For the last few years, I’ve been on a journey to better understand the experiences of women of color within Utah. Although our Utah Women & Leadership Project reports have always included race and ethnicity as one of several demographics — when the data was available — we had never focused specific research on women of color.
Fortunately, with some one-time funding from the Utah Legislature this past year, my team and I made this a priority. Frankly, my eyes were opened as to the multitude of challenges Utah women of color face that were previously invisible to me. I want to focus on just one important element of these findings: educational attainment.
Educational attainment is the foundation for so many things in life. As research has shown over and over, there are direct links to college and university certificates and degrees (the more education the better) with job opportunities, higher income, employment benefits, job security, career advancement and job satisfaction. Postsecondary education is also linked to an improved ability to communicate effectively, heightened capability to make good choices, increased benefits to your children and an overall happier and healthier life.

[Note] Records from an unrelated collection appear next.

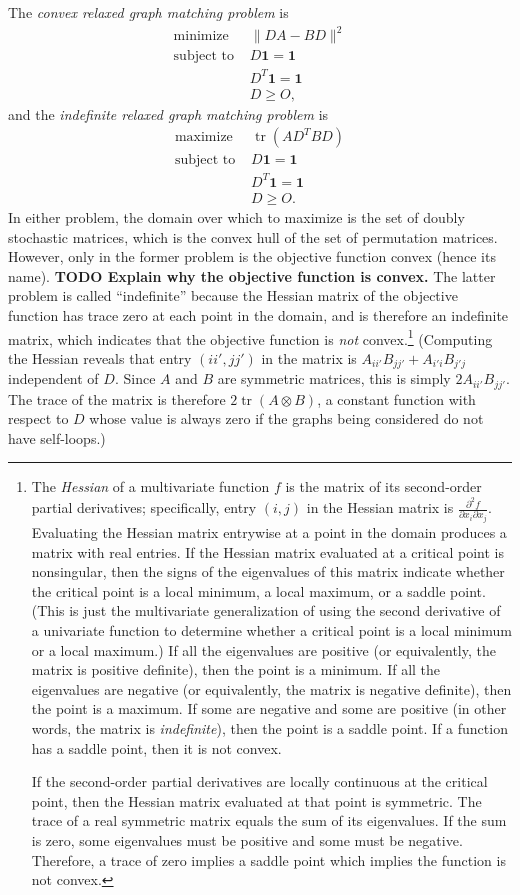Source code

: \documentclass{article}
\newcommand{\todo}[1]{\textbf{TODO #1}}
\newcommand{\1}{\mathbf{1}}
\DeclareMathOperator{\tr}{tr}
\begin{document}
The \emph{convex relaxed graph matching problem} is
\begin{align*}
  \text{minimize } & \|DA - BD\|^2 \\
  \text{subject to } & D \1 = \1 \\
  & D^T \1 = \1 \\
  & D \geq O,
\end{align*}
and the \emph{indefinite relaxed graph matching problem} is
\begin{align*}
  \text{maximize } & \tr(AD^TBD) \\
  \text{subject to } & D \1 = \1 \\
  & D^T \1 = \1 \\
  & D \geq O.
\end{align*}
In either problem, the domain over which to maximize is the set of doubly stochastic matrices, which is the convex hull of the set of permutation matrices.
However, only in the former problem is the objective function convex (hence its name).
\todo{Explain why the objective function is convex.}
The latter problem is called ``indefinite'' because the Hessian matrix of the objective function has trace zero at each point in the domain, and is therefore an indefinite matrix, which indicates that the objective function is \emph{not} convex.\footnote{%
  The \emph{Hessian} of a multivariate function $f$ is the matrix of its second-order partial derivatives; specifically, entry $(i, j)$ in the Hessian matrix is $\frac{\partial^2 f}{\partial x_i \partial x_j}$.
  Evaluating the Hessian matrix entrywise at a point in the domain produces a matrix with real entries.
  If the Hessian matrix evaluated at a critical point is nonsingular, then the signs of the eigenvalues of this matrix indicate whether the critical point is a local minimum, a local maximum, or a saddle point.
  (This is just the multivariate generalization of using the second derivative of a univariate function to determine whether a critical point is a local minimum or a local maximum.)
  If all the eigenvalues are positive (or equivalently, the matrix is positive definite), then the point is a minimum.
  If all the eigenvalues are negative (or equivalently, the matrix is negative definite), then the point is a maximum.
  If some are negative and some are positive (in other words, the matrix is \emph{indefinite}), then the point is a saddle point.
  If a function has a saddle point, then it is not convex.

  If the second-order partial derivatives are locally continuous at the critical point, then the Hessian matrix evaluated at that point is symmetric.
  The trace of a real symmetric matrix equals the sum of its eigenvalues.
  If the sum is zero, some eigenvalues must be positive and some must be negative.
  Therefore, a trace of zero implies a saddle point which implies the function is not convex.%
}
(Computing the Hessian reveals that entry $(ii', jj')$ in the matrix is $A_{ii'} B_{jj'} + A_{i'i} B_{j'j}$ independent of $D$.
Since $A$ and $B$ are symmetric matrices, this is simply $2 A_{ii'} B_{jj'}$.
The trace of the matrix is therefore $2 \tr(A \otimes B)$, a constant function with respect to $D$ whose value is always zero if the graphs being considered do not have self-loops.)
\end{document}
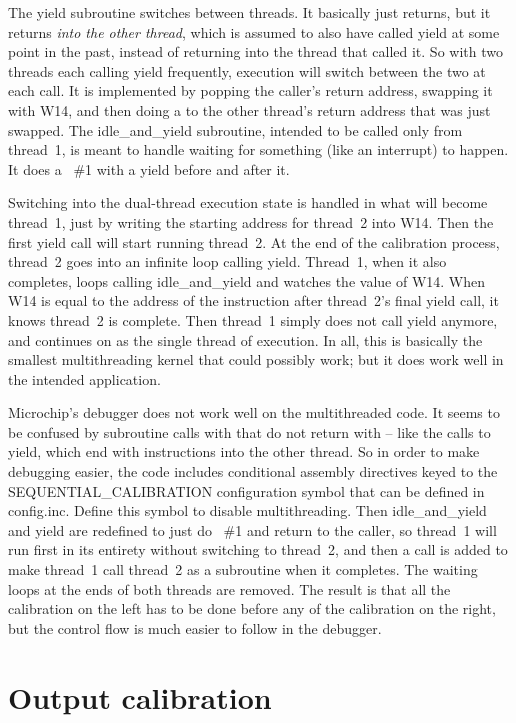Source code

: The yield subroutine switches between threads.  It basically just returns,
but it returns \emph{into the other thread}, which is assumed to also have
called yield at some point in the past, instead of returning into the thread
that called it.  So with two threads each calling yield frequently,
execution will switch between the two at each call.  It is implemented by
popping the caller's return address, swapping it with W14, and then doing a
 to the other thread's return address that was just swapped.  The
idle\_and\_yield subroutine, intended to be called only from thread~1, is
meant to handle waiting for something (like an interrupt) to happen.  It
does a ~\#1 with a yield before and after it.

Switching into the dual-thread execution state is handled in what will
become thread~1, just by writing the starting address for thread~2 into W14. 
Then the first yield call will start running thread~2.  At the end of the
calibration process, thread~2 goes into an infinite loop calling yield. 
Thread~1, when it also completes, loops calling idle\_and\_yield and watches the
value of W14.  When W14 is equal to the address of the instruction after
thread~2's final yield call, it knows thread~2 is complete.  Then thread~1
simply does not call yield anymore, and continues on as the single thread of
execution.  In all, this is basically the smallest multithreading kernel
that could possibly work; but it does work well in the intended application.

Microchip's debugger does not work well on the multithreaded code.  It seems
to be confused by subroutine calls with  that do not return with
 -- like the calls to yield, which end with 
instructions into the other thread.  So in order to make debugging easier,
the code includes conditional assembly directives keyed to the
SEQUENTIAL\_CALIBRATION configuration symbol that can be defined in
config.inc.  Define this symbol to disable multithreading.  Then
idle\_and\_yield and yield are redefined to just do ~\#1 and
return to the caller, so thread~1 will run first in its entirety without
switching to thread~2, and then a call is added to make thread~1 call
thread~2 as a subroutine when it completes.  The waiting loops at the ends
of both threads are removed.  The result is that all the calibration on the
left has to be done before any of the calibration on the right, but the
control flow is much easier to follow in the debugger.

\section{Output calibration}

Because of these and hundreds of other benefits, I think most of us would agree it would be good for individuals, families and communities to have more educated Utah residents. Yet, access and opportunity to education is not the same for all of us.
In our research, we gathered data from many sources and published five reports that detailed the available data on Utah women of each U.S. census race/ethnic category: American Indian/Alaskan Native women, Pacific Islander, Hispanic/Latino, Black and Asian. Here are some highlights:
- American Indian women in Utah end their education with a high school diploma (33.2%) more than Utah women generally (23.8%), and, transversely, they have lower rates of attaining bachelor’s degrees (11.2% vs. 29.0% of all Utah women). In addition, more American Indian women in Utah (17.6%) and the U.S. (18.3%) end their education without a high school diploma than attain bachelor’s degrees (11.2% and 15.1%, respectively).
- Pacific Islander women in Utah end their education with a high school diploma (32.6%) more than Utah women generally (23.8%), and they have lower rates of attaining bachelor’s degrees (18.1% vs. 29.0% of all Utah women).
- More Latinas in Utah end their education with a high school diploma (30.8%) than Utah women generally (23.8%), and Latinas are more likely to end their education without a diploma (25% vs. 7.1% of all Utah women). Utah Latinas also attain bachelor’s degrees at much lower rates than all Utah women (13.2% vs. 29.0%).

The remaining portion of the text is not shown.